I believe that the Picard–Lindelöf theorem is the way to go, but I don't know how to prove that $f$ satisfies the Lipschitz condition. In order to use it, if I understand correctly, I should prove that $v$ is bounded for every $t$ in a neighborhood of $(t_0,x_0)$ being the last a solution for the differential equation.

If $\dot{x}=f(t,x)$ then $x(t)=\displaystyle\int f(t,x)dt$. Considering the hypothesis, $$\displaystyle{||x||\leq\int||f(t,x)||dt\leq\int v(t) ||x||dt}\\1\leq\int||f(t,x)||dt\leq\int v(t)dt$$

which doesn't seem useful at all....



First update

Alright, let's try it this way: The goal is to show that we always have a is defined in $\mathbb{R}$ for any IVP. Suppose $(t_0,x_0)$ is a maximal solution for $\dot{x}=f(t,x)$ with $x(t_0)=a$, then I should prove that exists an interval $[t_0-c,t_0+c]$ in which the solution exists.

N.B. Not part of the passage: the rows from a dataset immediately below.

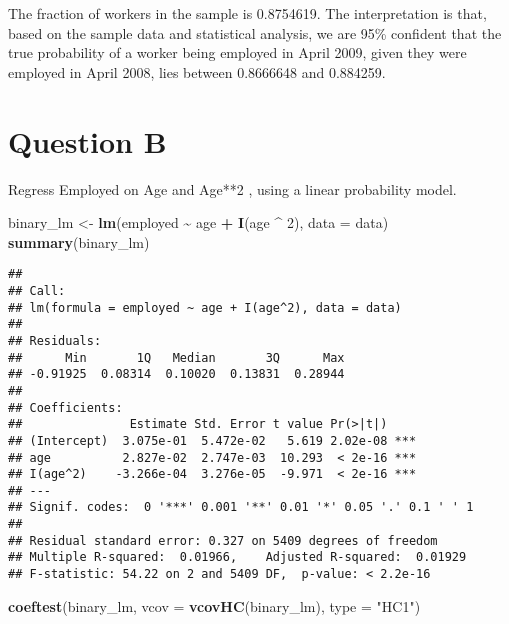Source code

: \documentclass[
]{article}
\newenvironment{Shaded}{\begin{snugshade}}{\end{snugshade}}
\newcommand{\AttributeTok}[1]{\textcolor[rgb]{0.13,0.29,0.53}{#1}}
\newcommand{\DecValTok}[1]{\textcolor[rgb]{0.00,0.00,0.81}{#1}}
\newcommand{\FunctionTok}[1]{\textcolor[rgb]{0.13,0.29,0.53}{\textbf{#1}}}
\newcommand{\NormalTok}[1]{#1}
\newcommand{\OtherTok}[1]{\textcolor[rgb]{0.56,0.35,0.01}{#1}}
\newcommand{\SpecialCharTok}[1]{\textcolor[rgb]{0.81,0.36,0.00}{\textbf{#1}}}
\newcommand{\StringTok}[1]{\textcolor[rgb]{0.31,0.60,0.02}{#1}}
\begin{document}
The fraction of workers in the sample is 0.8754619. The interpretation
is that, based on the sample data and statistical analysis, we are 95\%
confident that the true probability of a worker being employed in April
2009, given they were employed in April 2008, lies between 0.8666648 and
0.884259.

\hypertarget{question-b}{%
\section{Question B}\label{question-b}}

Regress Employed on Age and Age**2 , using a linear probability model.

\begin{Shaded}
\begin{Highlighting}[]
\NormalTok{binary\_lm }\OtherTok{\textless{}{-}} \FunctionTok{lm}\NormalTok{(employed }\SpecialCharTok{\textasciitilde{}}\NormalTok{ age }\SpecialCharTok{+} \FunctionTok{I}\NormalTok{(age }\SpecialCharTok{\^{}} \DecValTok{2}\NormalTok{), }\AttributeTok{data =}\NormalTok{ data)}
\FunctionTok{summary}\NormalTok{(binary\_lm)}
\end{Highlighting}
\end{Shaded}

\begin{verbatim}
## 
## Call:
## lm(formula = employed ~ age + I(age^2), data = data)
## 
## Residuals:
##      Min       1Q   Median       3Q      Max 
## -0.91925  0.08314  0.10020  0.13831  0.28944 
## 
## Coefficients:
##               Estimate Std. Error t value Pr(>|t|)    
## (Intercept)  3.075e-01  5.472e-02   5.619 2.02e-08 ***
## age          2.827e-02  2.747e-03  10.293  < 2e-16 ***
## I(age^2)    -3.266e-04  3.276e-05  -9.971  < 2e-16 ***
## ---
## Signif. codes:  0 '***' 0.001 '**' 0.01 '*' 0.05 '.' 0.1 ' ' 1
## 
## Residual standard error: 0.327 on 5409 degrees of freedom
## Multiple R-squared:  0.01966,    Adjusted R-squared:  0.01929 
## F-statistic: 54.22 on 2 and 5409 DF,  p-value: < 2.2e-16
\end{verbatim}

\begin{Shaded}
\begin{Highlighting}[]
\FunctionTok{coeftest}\NormalTok{(binary\_lm, }\AttributeTok{vcov =} \FunctionTok{vcovHC}\NormalTok{(binary\_lm), }\AttributeTok{type =} \StringTok{"HC1"}\NormalTok{)}
\end{Highlighting}
\end{Shaded}
\end{document}
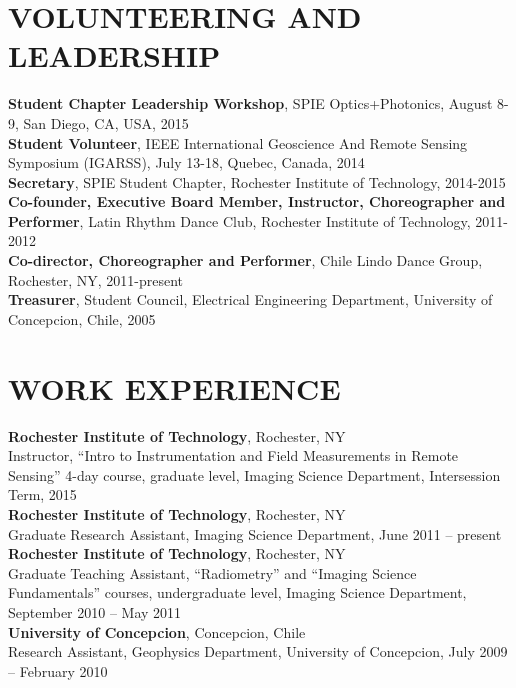 \documentclass[11pt]{res} %
\begin{document}
\begin{resume}
\vspace{-0.1in}
\section{VOLUNTEERING AND LEADERSHIP}
\vspace{0.1in}
{\bf Student Chapter Leadership Workshop}, SPIE Optics+Photonics, August 8-9, San Diego, CA, USA, 2015
\vspace{0.1in}\\
{\bf Student Volunteer}, IEEE International Geoscience And Remote Sensing Symposium (IGARSS), July 13-18, Quebec, Canada, 2014
\vspace{0.1in}\\
{\bf Secretary}, SPIE Student Chapter, Rochester Institute of Technology, 2014-2015
\vspace{0.1in}\\
{\bf Co-founder, Executive Board Member, Instructor, Choreographer and Performer}, Latin Rhythm Dance Club, Rochester Institute of Technology, 2011-2012
\vspace{0.1in}\\
{\bf Co-director, Choreographer and Performer}, Chile Lindo Dance Group, Rochester, NY, 2011-present
\vspace{0.1in}\\
{\bf Treasurer}, Student Council, Electrical Engineering Department, University of Concepcion, Chile, 2005\\

\vspace{-0.1in}
\section{WORK EXPERIENCE}
\vspace{0.1in}
{\bf Rochester Institute of Technology}, Rochester, NY\\
Instructor, ``Intro to Instrumentation and Field Measurements in Remote Sensing'' 4-day course, graduate level, Imaging Science Department, Intersession Term, 2015
\vspace{0.1in}\\
{\bf Rochester Institute of Technology}, Rochester, NY\\
Graduate Research Assistant, Imaging Science Department, June 2011 -- present
\vspace{0.1in}\\
{\bf Rochester Institute of Technology}, Rochester, NY\\
Graduate Teaching Assistant, ``Radiometry'' and  ``Imaging Science Fundamentals'' courses, undergraduate level, Imaging Science Department, September 2010 -- May 2011
\vspace{0.1in}\\
{\bf University of Concepcion}, Concepcion, Chile\\
Research Assistant, Geophysics Department, University of Concepcion, July 2009 -- February 2010



\end{resume}
\end{document}
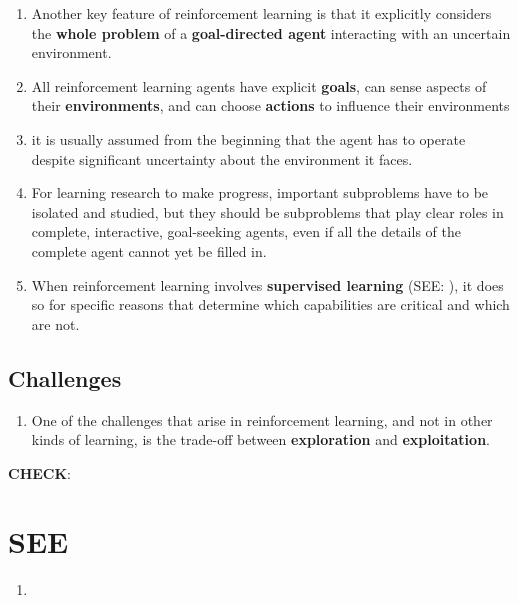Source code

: \begin{enumerate}
    \item Another key feature of reinforcement learning is that it explicitly considers the \textbf{whole problem} of a \textbf{goal-directed agent} interacting with an uncertain environment.

    \item All reinforcement learning agents have explicit \textbf{goals}, can sense aspects of their \textbf{environments}, and can choose \textbf{actions} to influence their environments

    \item it is usually assumed from the beginning that the agent has to operate despite significant uncertainty about the environment it faces.

    \item  For learning research to make progress, important subproblems have to be isolated and studied, but they should be subproblems that play clear roles in complete, interactive, goal-seeking agents, even if all the details of the complete agent cannot yet be filled in.

    \item When reinforcement learning involves \textbf{supervised learning} (SEE: ), it does so for specific reasons that determine which capabilities are critical and which are not.
\end{enumerate}

\subsection*{Challenges \cite{drl-1}}
\begin{enumerate}
    \item One of the challenges that arise in reinforcement learning, and not in other kinds of learning, is the trade-off between \textbf{exploration} and \textbf{exploitation}.

    
\end{enumerate}

\vspace{0.2cm}
\noindent
\textbf{CHECK}: 

\section*{SEE}

\begin{enumerate}
    \item {}
\end{enumerate}








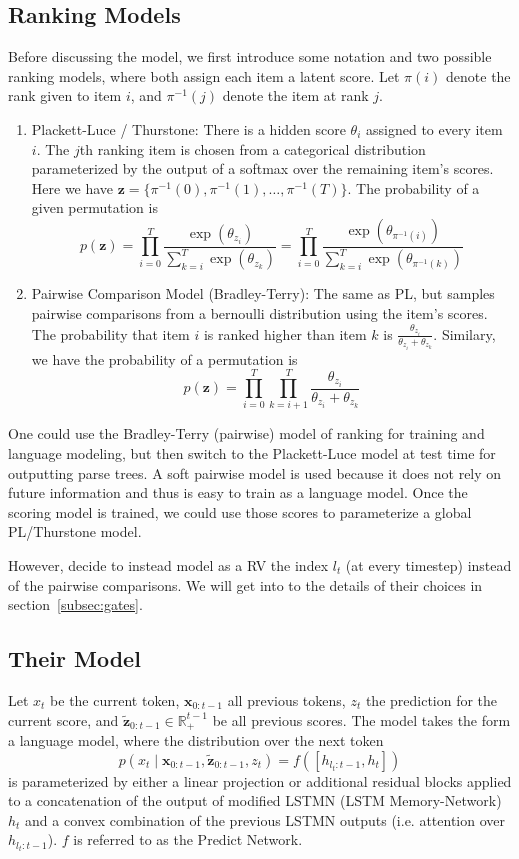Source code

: \documentclass{article}
\newcommand{\bx}{\mathbf{x}}
\newcommand{\bz}{\mathbf{z}}
\newcommand{\R}{\mathbb{R}}
\begin{document}
\subsection{Ranking Models}
Before discussing the \citet{shen2018prpn} model, we first introduce
some notation and two possible ranking models, where both assign each item a latent score.
Let $\pi(i)$ denote the rank given to item $i$, and $\pi^{-1}(j)$ denote the 
item at rank $j$.
\begin{enumerate}
\item Plackett-Luce / Thurstone:
There is a hidden score $\theta_i$ assigned to every item $i$.
The $j$th ranking item is chosen from a categorical distribution 
parameterized by the output of a softmax over the remaining item's scores.
Here we have $\bz = \{\pi^{-1}(0),\pi^{-1}(1),\ldots,\pi^{-1}(T)\}$.
The probability of a given permutation is
$$
p(\bz)
= \prod_{i=0}^T\frac{\exp(\theta_{z_i})}{\sum_{k=i}^T \exp(\theta_{z_k})}
= \prod_{i=0}^T\frac{\exp(\theta_{\pi^{-1}(i)})}{\sum_{k=i}^T \exp(\theta_{\pi^{-1}(k)})}
$$
\item Pairwise Comparison Model (Bradley-Terry):
The same as PL, but samples pairwise comparisons from a bernoulli distribution
using the item's scores.
The probability that item $i$ is ranked higher than item $k$ is 
$\frac{\theta_{z_i}}{\theta_{z_i}+\theta_{z_k}}$.
Similary, we have the probability of a permutation is
$$
p(\bz) 
= \prod_{i=0}^T\prod_{k=i+1}^T\frac{\theta_{z_i}}{\theta_{z_i}+\theta_{z_k}}
$$
\end{enumerate}
One could use the Bradley-Terry (pairwise)
model of ranking for training and language modeling,
but then switch to the Plackett-Luce model at test time for outputting parse trees.
A soft pairwise model is used because it does not rely on future information and thus
is easy to train as a language model.
Once the scoring model is trained, we could use those scores to parameterize a global
PL/Thurstone model.

However, \citet{shen2018prpn} decide to instead
model as a RV the index $l_t$ (at every timestep) instead of the pairwise comparisons.
We will get into to the details of their choices in section~\ref{subsec:gates}.

\subsection{Their Model}
Let $x_t$ be the current token, $\bx_{0:t-1}$ all previous tokens,
$z_t$ the prediction for the current score,
and $\tilde{\bz}_{0:t-1}\in\R^{t-1}_+$ be all previous scores.
The model takes the form a language model,
where the distribution over the next token
$$p(x_t\mid \bx_{0:t-1}, \tilde{\bz}_{0:t-1},z_t) = f([h_{l_t:t-1},h_t])$$
is parameterized by either a linear projection or additional residual blocks
applied to a concatenation of the output of modified LSTMN (LSTM Memory-Network) $h_t$
and a convex combination of the previous LSTMN outputs (i.e. attention over $h_{l_t:t-1}$).
$f$ is referred to as the Predict Network.
\end{document}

$v$ is continuos, then for any $t_0$ we can pick $c$ and $[t_0-c,t_0+c]$ will be be bounded. Define $K=\operatorname{max}\{v(t):t\in [t_0-c,t_0+c]\}$. Then $f$ is Lipschitz for every $(t,x)\in [t_0-c,t_0+c]\times \mathbb{R}^n$, this is, $||f(t,x)||\leq v(t)||x||\leq K ||x||\;\forall (t,x)\in [t_0-c,t_0+c]\times\mathbb{R}^n$

By the Picard-Lindelöf theorem, the IVP has an unique maximal solution. And $t_0,c$ were arbitrary, can I conclude that all maximal solutions are defined?


Second update

Looking about extensibility I found these notes about differential equation. The extensibility theorem and the corollary seem to be enough to prove that the solutions exists for all $\mathbb{R}$.

I'll quote both here:

  • Suppose that $f$ is $C^1$ on $\mathbb{R}^n$. Denote the unique solution by $x(t)$ and suppose $J:=(a,b)$ is the maximal interval of existence.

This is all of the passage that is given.